In internal set theory (IST) the idealization principle (I) implements the intuition that we can only test a finite number of objects at a time. A consequence of (I) is that any infinite set must contain a non-standard element and in particular there exists a non-standard number in ℕ (see [1] end of pg. 5). So to get rid of the infinite numbers in ℕ we would have to add further aximos (invoking the external standard predicate), making the standard model of PA ℕˢᵗ a non-standard model of PA within IST.

I think the intuition is somewhat natural at first and then makes an interesting twist: We do not tell maths what it may do, but only make axioms about what we can check, this gives us the idealization principle: For any property we can always only check the property on finite elements, which is sort of a pragmatic filter of what we mean by that property.
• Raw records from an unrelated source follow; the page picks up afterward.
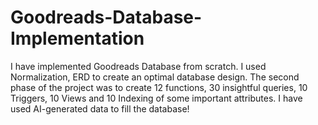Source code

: # Goodreads-Database-Implementation
I have implemented Goodreads Database from scratch. I used Normalization, ERD to create an optimal database design. The second phase of the project was to create 12 functions, 30 insightful queries, 10 Triggers, 10 Views and 10 Indexing of some important attributes. I have used AI-generated data to fill the database!
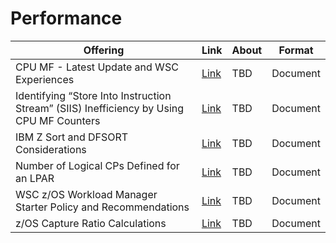 # Performance 

| Offering    | Link | About | Format |
| -------- | ------- | ------- | ------- |
| CPU MF - Latest Update and WSC Experiences | [Link](https://www.ibm.com/support/pages/node/6354583) | TBD | Document |
| Identifying “Store Into Instruction Stream” (SIIS) Inefficiency by Using CPU MF Counters | [Link](https://www.ibm.com/support/pages/identifying-%E2%80%9Cstore-instruction-stream%E2%80%9D-siis-inefficiency-using-cpu-mf-counters) | TBD | Document |
| IBM Z Sort and DFSORT Considerations | [Link](https://www.ibm.com/support/pages/node/6468061) | TBD | Document | 
| Number of Logical CPs Defined for an LPAR | [Link](https://www.ibm.com/support/pages/node/6354843) | TBD | Document | 
| WSC z/OS Workload Manager Starter Policy and Recommendations | [Link](https://www.ibm.com/support/pages/node/7162035) | TBD | Document |
| z/OS Capture Ratio Calculations | [Link](https://www.ibm.com/support/pages/node/6355641) | TBD | Document |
However, the real work of (I) is then that it asserts: If (see LHS of (I)) for any finite standard set 𝑥' there exists a 𝑦(𝑥') such that the property holds (made the 𝑥' dependence explicit), then (I) asserts that there also exists a fixed 𝑦 such that the property holds wrt all standard 𝑥.
So the real work of this axiom is in making 𝑦 independent of 𝑥'. I think this is a really nice way of making ∞ and related infinitesimals operational.

So the short form intuition could be:
IST enforces that the sequence 𝑆ₙ={0,1,...,n} with 𝑆ₙ<𝑆ₙ₊₁ must have a supremum with 𝑆ₙ<S_ω for all 𝑛∈ℕˢᵗ and the identification 𝑛≃𝑆ₙ survives this limit. the full set ℕ is the "completion" that the sequence necessitates, because no standard bound suffices.